* _ASSIGNED TASK_
Full transcription, minus images: write out the listing below exactly as it appears.

BEGIN GIVEN DATA

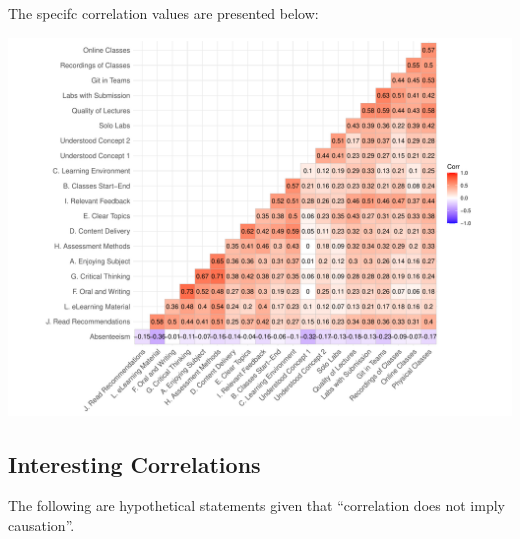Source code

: \documentclass[
]{article}
\begin{document}
\newpage

The specifc correlation values are presented below:

\includegraphics{AnalysisOfCourseEvaluation-Notebook_files/figure-latex/CorrelationMatrixWithFigures-1.pdf}

\subsection{Interesting Correlations}\label{interesting-correlations}

The following are hypothetical statements given that ``correlation does
not imply causation''.
\end{document}
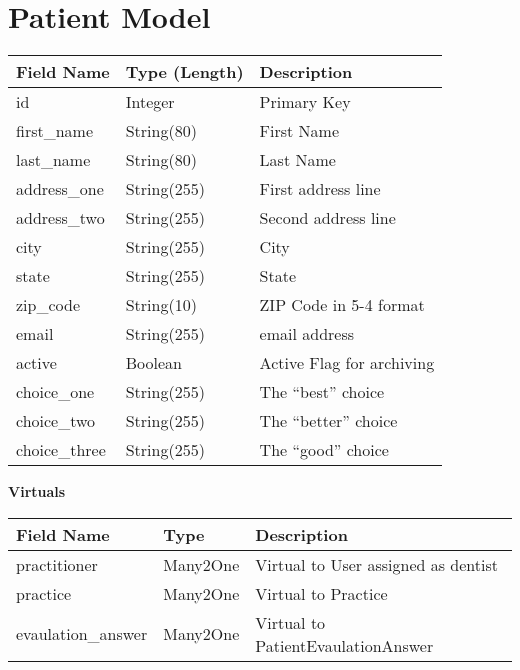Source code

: \documentclass[letterpaper,10pt,english]{sphinxmanual}
\begin{document}
\section{Patient Model}
\label{dev-models:patient-model-label}\label{dev-models:patient-model}
\begin{tabulary}{\linewidth}{|L|L|L|}
\hline
\textsf{\relax 
Field Name
} & \textsf{\relax 
Type (Length)
} & \textsf{\relax 
Description
}\\
\hline
id
 & 
Integer
 & 
Primary Key
\\

first\_name
 & 
String(80)
 & 
First Name
\\

last\_name
 & 
String(80)
 & 
Last Name
\\

address\_one
 & 
String(255)
 & 
First address line
\\

address\_two
 & 
String(255)
 & 
Second address line
\\

city
 & 
String(255)
 & 
City
\\

state
 & 
String(255)
 & 
State
\\

zip\_code
 & 
String(10)
 & 
ZIP Code in 5-4 format
\\

email
 & 
String(255)
 & 
email address
\\

active
 & 
Boolean
 & 
Active Flag for archiving
\\

choice\_one
 & 
String(255)
 & 
The ``best'' choice
\\

choice\_two
 & 
String(255)
 & 
The ``better'' choice
\\

choice\_three
 & 
String(255)
 & 
The ``good'' choice
\\
\hline\end{tabulary}


\textbf{Virtuals}

\begin{tabulary}{\linewidth}{|L|L|L|}
\hline
\textsf{\relax 
Field Name
} & \textsf{\relax 
Type
} & \textsf{\relax 
Description
}\\
\hline
practitioner
 & 
Many2One
 & 
Virtual to User assigned as dentist
\\

practice
 & 
Many2One
 & 
Virtual to Practice
\\

evaulation\_answer
 & 
Many2One
 & 
Virtual to PatientEvaulationAnswer
\\
\hline\end{tabulary}
\end{document}
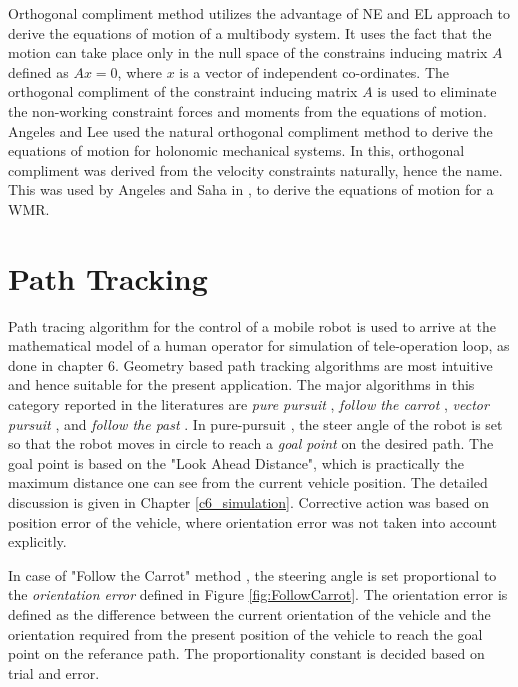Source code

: Orthogonal compliment method utilizes the advantage of NE and EL approach to derive the equations of motion of  a multibody  system.  It uses the fact that the motion can take place only in the null space of the constrains inducing matrix $A$ defined as $Ax=0$, where $x$ is a vector of independent co-ordinates. The orthogonal compliment of the constraint inducing matrix $A$ is used to eliminate the non-working constraint  forces  and moments from the equations of motion.  Angeles and Lee \cite{angeles1988formulation} used the natural orthogonal compliment method to derive the equations of motion for holonomic mechanical systems. In this,  orthogonal compliment was derived from the velocity constraints naturally, hence the name. This was  used by Angeles \cite{angeles2013fundamentals} and Saha in \cite{saha1989kinematics},\cite{saha1991dynamics} to derive the equations of motion for a WMR. 

\section{Path Tracking}
Path tracing algorithm for the control of a mobile robot is used to arrive at the mathematical model of a human operator for simulation of tele-operation loop, as done in chapter 6. Geometry based path tracking algorithms are most intuitive and hence suitable for the present application. The major algorithms in this  category reported in the literatures are \textit{pure pursuit} \cite{coulter1992implementation}, \textit{follow the carrot} \cite{barton2001controller}, \textit{vector pursuit} \cite{wit2004autonomous}, and \textit{follow the past} \cite{hellstrom2006follow}. In pure-pursuit \cite{coulter1992implementation}, the steer angle of the robot is set so that the robot moves in circle to reach a \textit{ goal point} on the desired path. The goal point is based on the "Look Ahead Distance", which is practically the maximum distance one can see from the current vehicle position. The detailed discussion is given in Chapter \ref{c6_simulation}.  Corrective action was based on  position error of the vehicle, where orientation error was not taken into account explicitly. 

In case of "Follow the Carrot" method \cite{barton2001controller},  the steering angle is set proportional to the \textit{orientation error} defined in Figure \ref{fig:FollowCarrot}. The orientation error is defined as the difference between the current orientation of the vehicle and the orientation required from the present position of the vehicle to reach the goal point on the referance path.  The proportionality constant is decided based on trial and error.

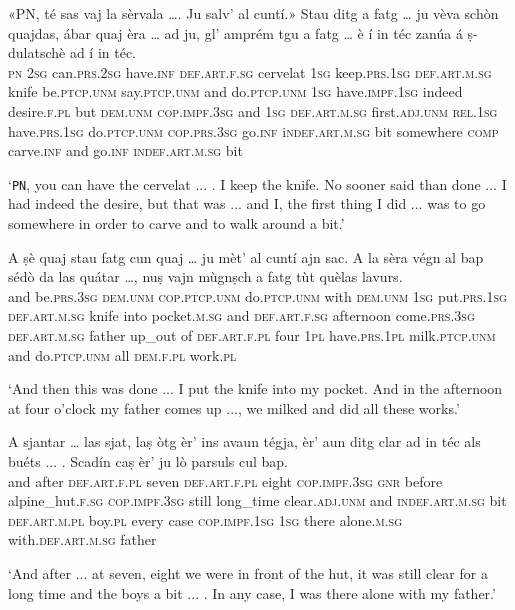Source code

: \begin{linenumbers}
	\gll «PN, té sas vaj la sèrvala …. Ju salv’ al cuntí.»  Stau ditg a fatg … ju vèva schòn quajdas, ábar quaj èra … ad ju,  gl’ amprém tgu a fatg … è í in téc zanúa á ṣ-dulatschè ad í in téc.   \\
	\textsc{pn} \textsc{2sg} can.\textsc{prs.2sg} have.\textsc{inf} \textsc{def.art.f.sg} cervelat {} \textsc{1sg} keep.\textsc{prs.1sg} \textsc{def.art.m.sg} knife be.\textsc{ptcp.unm} say.\textsc{ptcp.unm} and do.\textsc{ptcp.unm} {} \textsc{1sg} have.\textsc{impf.1sg} indeed desire.\textsc{f.pl} but \textsc{dem.unm} \textsc{cop.impf.3sg} {} and \textsc{1sg} \textsc{def.art.m.sg} first.\textsc{adj.unm} \textsc{rel.1sg} have.\textsc{prs.1sg} do.\textsc{ptcp.unm} {} \textsc{cop.prs.3sg} go.\textsc{inf} i\textsc{ndef.art.m.sg} bit somewhere \textsc{comp} carve.\textsc{inf} and go.\textsc{inf} \textsc{indef.art.m.sg} bit  \\
\end{linenumbers}
\medskip
\glt `\texttt{PN}, you can have the cervelat ... . I keep the knife. No sooner said than done ... I had indeed the desire, but that was ... and I, the first thing I did ... was to go somewhere in order to carve and to walk around a bit.'
\medskip

\begin{linenumbers}
	\gll  A ṣè quaj stau fatg cun quaj … ju mèt’ al cuntí ajn sac. A la sèra végn al bap sédò da las quátar …, nuṣ vajn mùgnṣch a fatg tùt quèlas lavurs.\\
	and be.\textsc{prs.3sg} \textsc{dem.unm} \textsc{cop.ptcp.unm} do.\textsc{ptcp.unm} with \textsc{dem.unm} {} \textsc{1sg} put.\textsc{prs.1sg} \textsc{def.art.m.sg} knife into pocket.\textsc{m.sg} and \textsc{def.art.f.sg} afternoon come.\textsc{prs.3sg} \textsc{def.art.m.sg} father up\_out of \textsc{def.art.f.pl} four {} \textsc{1pl} have.\textsc{prs.1pl} milk.\textsc{ptcp.unm} and do.\textsc{ptcp.unm} all \textsc{dem.f.pl} work.\textsc{pl}   \\
\end{linenumbers}
\medskip
\glt `And then this was done ... I put the knife into my pocket. And in the afternoon at four o'clock my father comes up ..., we milked and did all these works.'
\medskip

\begin{linenumbers}
	\gll A sjantar … las sjat, laṣ òtg èr’ ins avaun tégja, èr’ aun ditg clar ad in téc als buéts\footnotemark{} ... . Scadín caṣ èr’ ju lò parsuls cul bap.   \\
	and after {} \textsc{def.art.f.pl} seven \textsc{def.art.f.pl} eight \textsc{cop.impf.3sg} \textsc{gnr} before alpine\_hut.\textsc{f.sg} \textsc{cop.impf.3sg} still long\_time clear.\textsc{adj.unm} and \textsc{indef.art.m.sg} bit \textsc{def.art.m.pl} boy.\textsc{pl} {} {} every case \textsc{cop.impf.1sg} \textsc{1sg} there alone.\textsc{m.sg} with.\textsc{def.art.m.sg} father\\
\end{linenumbers}
\medskip
\glt `And after ... at seven, eight we were in front of the hut, it was still clear for a long time and the boys a bit ... . In any case, I was there alone with my father.'
\medskip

END GIVEN DATA

* _OUTPUT OF THE EXERCISE_
Source code

: \documentclass[
]{article}
\begin{document}
\newpage

The specifc correlation values are presented below:

\includegraphics{AnalysisOfCourseEvaluation-Notebook_files/figure-latex/CorrelationMatrixWithFigures-1.pdf}

\subsection{Interesting Correlations}\label{interesting-correlations}

The following are hypothetical statements given that ``correlation does
not imply causation''.
\end{document}
Source code

: \documentclass[letterpaper,10pt,english]{sphinxmanual}
\begin{document}
\section{Patient Model}
\label{dev-models:patient-model-label}\label{dev-models:patient-model}
\begin{tabulary}{\linewidth}{|L|L|L|}
\hline
\textsf{\relax 
Field Name
} & \textsf{\relax 
Type (Length)
} & \textsf{\relax 
Description
}\\
\hline
id
 & 
Integer
 & 
Primary Key
\\

first\_name
 & 
String(80)
 & 
First Name
\\

last\_name
 & 
String(80)
 & 
Last Name
\\

address\_one
 & 
String(255)
 & 
First address line
\\

address\_two
 & 
String(255)
 & 
Second address line
\\

city
 & 
String(255)
 & 
City
\\

state
 & 
String(255)
 & 
State
\\

zip\_code
 & 
String(10)
 & 
ZIP Code in 5-4 format
\\

email
 & 
String(255)
 & 
email address
\\

active
 & 
Boolean
 & 
Active Flag for archiving
\\

choice\_one
 & 
String(255)
 & 
The ``best'' choice
\\

choice\_two
 & 
String(255)
 & 
The ``better'' choice
\\

choice\_three
 & 
String(255)
 & 
The ``good'' choice
\\
\hline\end{tabulary}


\textbf{Virtuals}

\begin{tabulary}{\linewidth}{|L|L|L|}
\hline
\textsf{\relax 
Field Name
} & \textsf{\relax 
Type
} & \textsf{\relax 
Description
}\\
\hline
practitioner
 & 
Many2One
 & 
Virtual to User assigned as dentist
\\

practice
 & 
Many2One
 & 
Virtual to Practice
\\

evaulation\_answer
 & 
Many2One
 & 
Virtual to PatientEvaulationAnswer
\\
\hline\end{tabulary}
\end{document}
Source code

: Orthogonal compliment method utilizes the advantage of NE and EL approach to derive the equations of motion of  a multibody  system.  It uses the fact that the motion can take place only in the null space of the constrains inducing matrix $A$ defined as $Ax=0$, where $x$ is a vector of independent co-ordinates. The orthogonal compliment of the constraint inducing matrix $A$ is used to eliminate the non-working constraint  forces  and moments from the equations of motion.  Angeles and Lee \cite{angeles1988formulation} used the natural orthogonal compliment method to derive the equations of motion for holonomic mechanical systems. In this,  orthogonal compliment was derived from the velocity constraints naturally, hence the name. This was  used by Angeles \cite{angeles2013fundamentals} and Saha in \cite{saha1989kinematics},\cite{saha1991dynamics} to derive the equations of motion for a WMR. 

\section{Path Tracking}
Path tracing algorithm for the control of a mobile robot is used to arrive at the mathematical model of a human operator for simulation of tele-operation loop, as done in chapter 6. Geometry based path tracking algorithms are most intuitive and hence suitable for the present application. The major algorithms in this  category reported in the literatures are \textit{pure pursuit} \cite{coulter1992implementation}, \textit{follow the carrot} \cite{barton2001controller}, \textit{vector pursuit} \cite{wit2004autonomous}, and \textit{follow the past} \cite{hellstrom2006follow}. In pure-pursuit \cite{coulter1992implementation}, the steer angle of the robot is set so that the robot moves in circle to reach a \textit{ goal point} on the desired path. The goal point is based on the "Look Ahead Distance", which is practically the maximum distance one can see from the current vehicle position. The detailed discussion is given in Chapter \ref{c6_simulation}.  Corrective action was based on  position error of the vehicle, where orientation error was not taken into account explicitly. 

In case of "Follow the Carrot" method \cite{barton2001controller},  the steering angle is set proportional to the \textit{orientation error} defined in Figure \ref{fig:FollowCarrot}. The orientation error is defined as the difference between the current orientation of the vehicle and the orientation required from the present position of the vehicle to reach the goal point on the referance path.  The proportionality constant is decided based on trial and error.

Source code

: \begin{linenumbers}
	\gll «PN, té sas vaj la sèrvala …. Ju salv’ al cuntí.»  Stau ditg a fatg … ju vèva schòn quajdas, ábar quaj èra … ad ju,  gl’ amprém tgu a fatg … è í in téc zanúa á ṣ-dulatschè ad í in téc.   \\
	\textsc{pn} \textsc{2sg} can.\textsc{prs.2sg} have.\textsc{inf} \textsc{def.art.f.sg} cervelat {} \textsc{1sg} keep.\textsc{prs.1sg} \textsc{def.art.m.sg} knife be.\textsc{ptcp.unm} say.\textsc{ptcp.unm} and do.\textsc{ptcp.unm} {} \textsc{1sg} have.\textsc{impf.1sg} indeed desire.\textsc{f.pl} but \textsc{dem.unm} \textsc{cop.impf.3sg} {} and \textsc{1sg} \textsc{def.art.m.sg} first.\textsc{adj.unm} \textsc{rel.1sg} have.\textsc{prs.1sg} do.\textsc{ptcp.unm} {} \textsc{cop.prs.3sg} go.\textsc{inf} i\textsc{ndef.art.m.sg} bit somewhere \textsc{comp} carve.\textsc{inf} and go.\textsc{inf} \textsc{indef.art.m.sg} bit  \\
\end{linenumbers}
\medskip
\glt `\texttt{PN}, you can have the cervelat ... . I keep the knife. No sooner said than done ... I had indeed the desire, but that was ... and I, the first thing I did ... was to go somewhere in order to carve and to walk around a bit.'
\medskip

\begin{linenumbers}
	\gll  A ṣè quaj stau fatg cun quaj … ju mèt’ al cuntí ajn sac. A la sèra végn al bap sédò da las quátar …, nuṣ vajn mùgnṣch a fatg tùt quèlas lavurs.\\
	and be.\textsc{prs.3sg} \textsc{dem.unm} \textsc{cop.ptcp.unm} do.\textsc{ptcp.unm} with \textsc{dem.unm} {} \textsc{1sg} put.\textsc{prs.1sg} \textsc{def.art.m.sg} knife into pocket.\textsc{m.sg} and \textsc{def.art.f.sg} afternoon come.\textsc{prs.3sg} \textsc{def.art.m.sg} father up\_out of \textsc{def.art.f.pl} four {} \textsc{1pl} have.\textsc{prs.1pl} milk.\textsc{ptcp.unm} and do.\textsc{ptcp.unm} all \textsc{dem.f.pl} work.\textsc{pl}   \\
\end{linenumbers}
\medskip
\glt `And then this was done ... I put the knife into my pocket. And in the afternoon at four o'clock my father comes up ..., we milked and did all these works.'
\medskip

\begin{linenumbers}
	\gll A sjantar … las sjat, laṣ òtg èr’ ins avaun tégja, èr’ aun ditg clar ad in téc als buéts\footnotemark{} ... . Scadín caṣ èr’ ju lò parsuls cul bap.   \\
	and after {} \textsc{def.art.f.pl} seven \textsc{def.art.f.pl} eight \textsc{cop.impf.3sg} \textsc{gnr} before alpine\_hut.\textsc{f.sg} \textsc{cop.impf.3sg} still long\_time clear.\textsc{adj.unm} and \textsc{indef.art.m.sg} bit \textsc{def.art.m.pl} boy.\textsc{pl} {} {} every case \textsc{cop.impf.1sg} \textsc{1sg} there alone.\textsc{m.sg} with.\textsc{def.art.m.sg} father\\
\end{linenumbers}
\medskip
\glt `And after ... at seven, eight we were in front of the hut, it was still clear for a long time and the boys a bit ... . In any case, I was there alone with my father.'
\medskip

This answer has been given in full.